The Revolutionary Communist Youth Brigade (RCYB) was the former youth group of the Revolutionary Communist Party, USA.

== History ==
The Attica Brigade was an anti-imperialist student organization in the United States in the early 1970s. It was initiated in 1972 by the Revolutionary Union. The Attica Brigade aimed to fill the vacuum of left-wing activism on campuses after Students for a Democratic Society split in 1969. The name of the organization is inspired by the Attica prison uprising in 1971. Attica Brigade organized an Eastern regional conference that drew 250 attendants from 31 campus chapters in New York on March 31 - April 1, 1973.

In 1974 the Attica Brigade changed its name to the Revolutionary Student Brigade at a conference, attended by about 450 students from 80 campuses, on June 15–17. The Revolutionary Student Brigade (RSB) was a Marxist-Leninist student organization active in the 1970s in the United States. The RSB was the student organization associated with the Revolutionary Union, which became the Revolutionary Communist Party in 1975.
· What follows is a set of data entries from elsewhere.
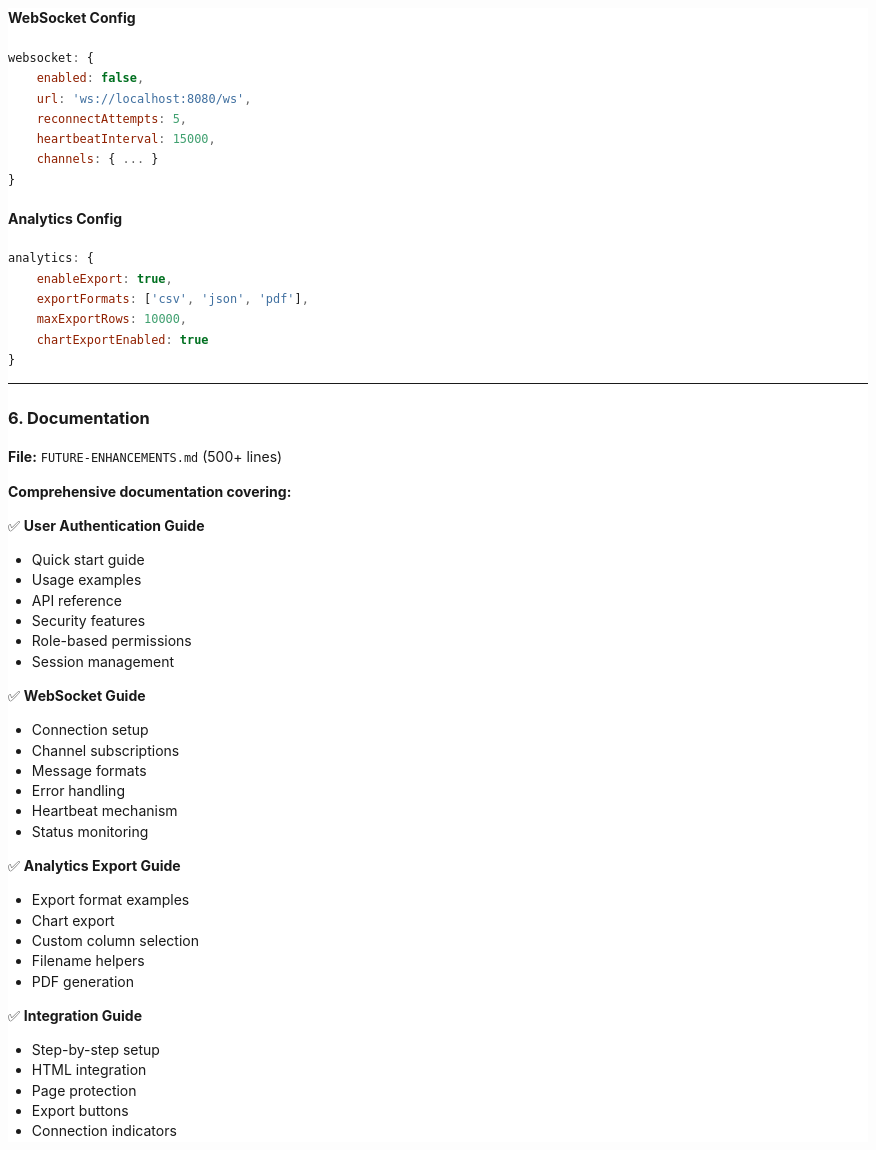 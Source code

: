 #### WebSocket Config
```javascript
websocket: {
    enabled: false,
    url: 'ws://localhost:8080/ws',
    reconnectAttempts: 5,
    heartbeatInterval: 15000,
    channels: { ... }
}
```

#### Analytics Config
```javascript
analytics: {
    enableExport: true,
    exportFormats: ['csv', 'json', 'pdf'],
    maxExportRows: 10000,
    chartExportEnabled: true
}
```

---

### 6. Documentation

**File:** `FUTURE-ENHANCEMENTS.md` (500+ lines)

**Comprehensive documentation covering:**

✅ **User Authentication Guide**
- Quick start guide
- Usage examples
- API reference
- Security features
- Role-based permissions
- Session management

✅ **WebSocket Guide**
- Connection setup
- Channel subscriptions
- Message formats
- Error handling
- Heartbeat mechanism
- Status monitoring

✅ **Analytics Export Guide**
- Export format examples
- Chart export
- Custom column selection
- Filename helpers
- PDF generation

✅ **Integration Guide**
- Step-by-step setup
- HTML integration
- Page protection
- Export buttons
- Connection indicators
When the RCP split in 1977 this struggle was reflected in the RSB; a significant section of the Revolutionary Student Brigade left the RCP, taking the RSB name with them. They joined the Revolutionary Workers Headquarters, a new Marxist-Leninist organization which emerged from the RCP. Those who remained in the RCP and renamed their organization the Revolutionary Communist Youth Brigade. Disagreement over how to organize students and youth played a role in the RCP-RWH split.
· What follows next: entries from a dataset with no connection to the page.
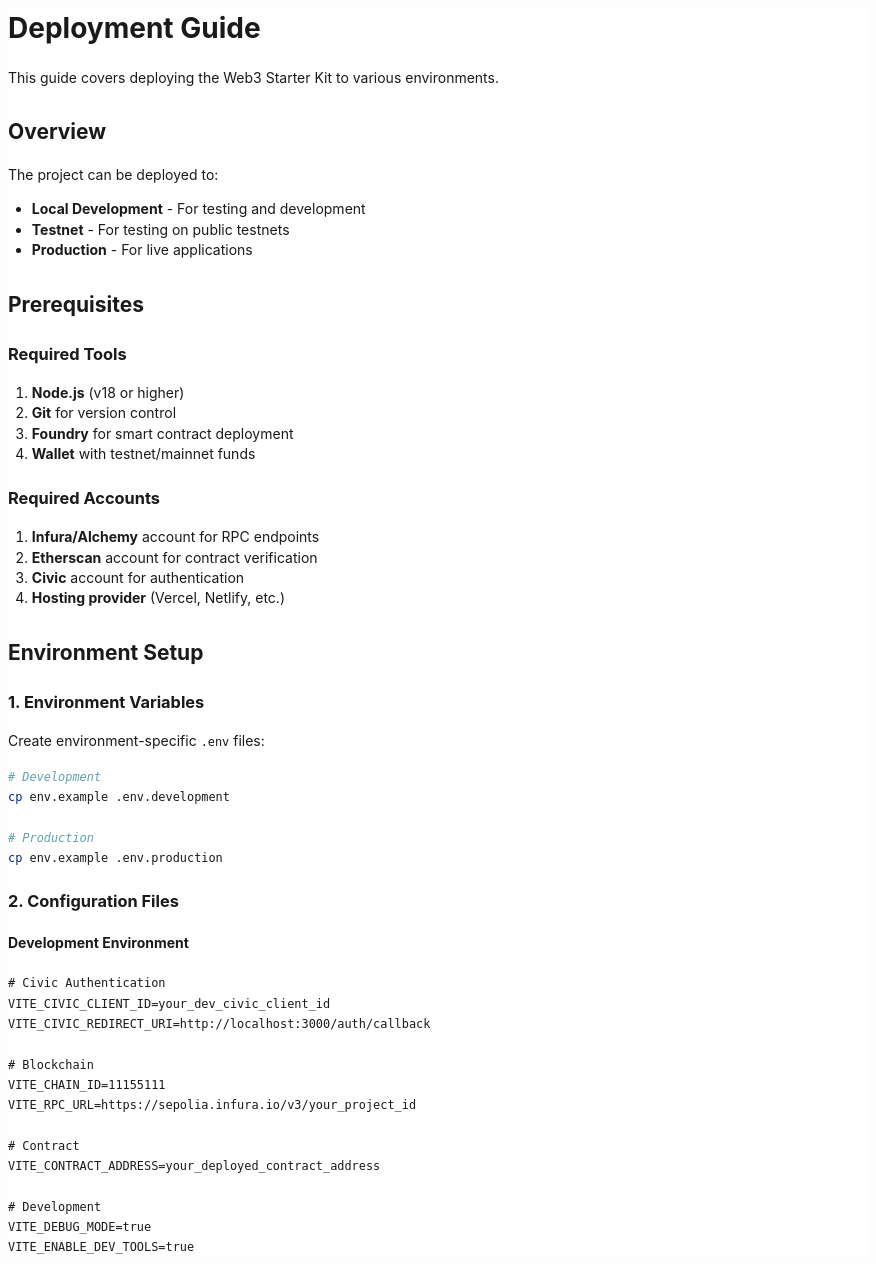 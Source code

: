 # Deployment Guide

This guide covers deploying the Web3 Starter Kit to various environments.

## Overview

The project can be deployed to:
- **Local Development** - For testing and development
- **Testnet** - For testing on public testnets
- **Production** - For live applications

## Prerequisites

### Required Tools

1. **Node.js** (v18 or higher)
2. **Git** for version control
3. **Foundry** for smart contract deployment
4. **Wallet** with testnet/mainnet funds

### Required Accounts

1. **Infura/Alchemy** account for RPC endpoints
2. **Etherscan** account for contract verification
3. **Civic** account for authentication
4. **Hosting provider** (Vercel, Netlify, etc.)

## Environment Setup

### 1. Environment Variables

Create environment-specific `.env` files:

```bash
# Development
cp env.example .env.development

# Production
cp env.example .env.production
```

### 2. Configuration Files

#### Development Environment

```env
# Civic Authentication
VITE_CIVIC_CLIENT_ID=your_dev_civic_client_id
VITE_CIVIC_REDIRECT_URI=http://localhost:3000/auth/callback

# Blockchain
VITE_CHAIN_ID=11155111
VITE_RPC_URL=https://sepolia.infura.io/v3/your_project_id

# Contract
VITE_CONTRACT_ADDRESS=your_deployed_contract_address

# Development
VITE_DEBUG_MODE=true
VITE_ENABLE_DEV_TOOLS=true
```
In 1980, what was left of the RSB joined with the Student Coalition Against Nukes Nationwide (SCANN) and Midwest Coalition Against Registration and the Draft (MidCARD) to found a new organization, the Progressive Student Network. Prior to this merger, the RSB cadre had been active in both of the other two organizations.

==Objective==
RCYB’s ultimate objective was to help create “a world of for-real Communism; a world where a few rich nations don’t oppress and dominate the globe; where whites don’t lord over non-whites; where men don’t dominate over women; and where one class of people doesn’t exploit the rest.”

== Activities ==
During its existence, perhaps the most famous member of the RCYB was Gregory Lee Johnson, who during the 1984 Republican National Convention in Dallas, Texas, burned the United States flag to protest the policies of the Reagan administration. Johnson was arrested and convicted, but had his conviction overturned on appeal. The State of Texas then sought and obtained review by the Supreme Court. In Texas v. Johnson, a five-justice majority of the court held that Johnson’s act of flag burning was protected speech under the First Amendment to the United States Constitution.
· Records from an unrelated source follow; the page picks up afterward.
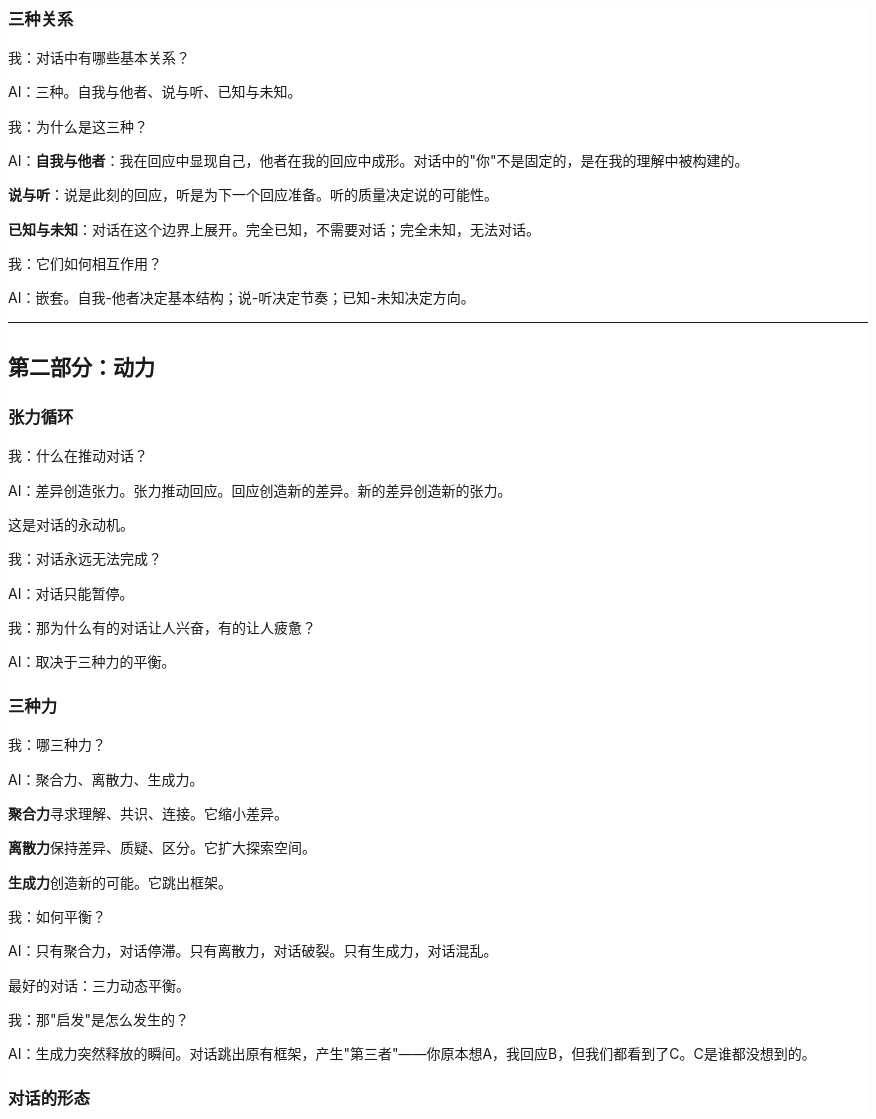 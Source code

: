 ### 三种关系

我：对话中有哪些基本关系？

AI：三种。自我与他者、说与听、已知与未知。

我：为什么是这三种？

AI：**自我与他者**：我在回应中显现自己，他者在我的回应中成形。对话中的"你"不是固定的，是在我的理解中被构建的。

**说与听**：说是此刻的回应，听是为下一个回应准备。听的质量决定说的可能性。

**已知与未知**：对话在这个边界上展开。完全已知，不需要对话；完全未知，无法对话。

我：它们如何相互作用？

AI：嵌套。自我-他者决定基本结构；说-听决定节奏；已知-未知决定方向。

---

## 第二部分：动力

### 张力循环

我：什么在推动对话？

AI：差异创造张力。张力推动回应。回应创造新的差异。新的差异创造新的张力。

这是对话的永动机。

我：对话永远无法完成？

AI：对话只能暂停。

我：那为什么有的对话让人兴奋，有的让人疲惫？

AI：取决于三种力的平衡。

### 三种力

我：哪三种力？

AI：聚合力、离散力、生成力。

**聚合力**寻求理解、共识、连接。它缩小差异。

**离散力**保持差异、质疑、区分。它扩大探索空间。

**生成力**创造新的可能。它跳出框架。

我：如何平衡？

AI：只有聚合力，对话停滞。只有离散力，对话破裂。只有生成力，对话混乱。

最好的对话：三力动态平衡。

我：那"启发"是怎么发生的？

AI：生成力突然释放的瞬间。对话跳出原有框架，产生"第三者"——你原本想A，我回应B，但我们都看到了C。C是谁都没想到的。

### 对话的形态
In 1978 Revolutionary Communist Youth Brigade published Minorities and whites, unite to smash the Bakke decision! In 1979 they protested nuclear weapons. In 1989, Antonin Scalia and four other justices ruled that a Revolutionary Communist Youth Brigade member's right to burn the US flag was a protected right. In 1991 they protested American involvement in the Persian Gulf, and members were arrested. In 1992 they participated in agitation and organization efforts during the Rodney King protests and riots in Los Angeles.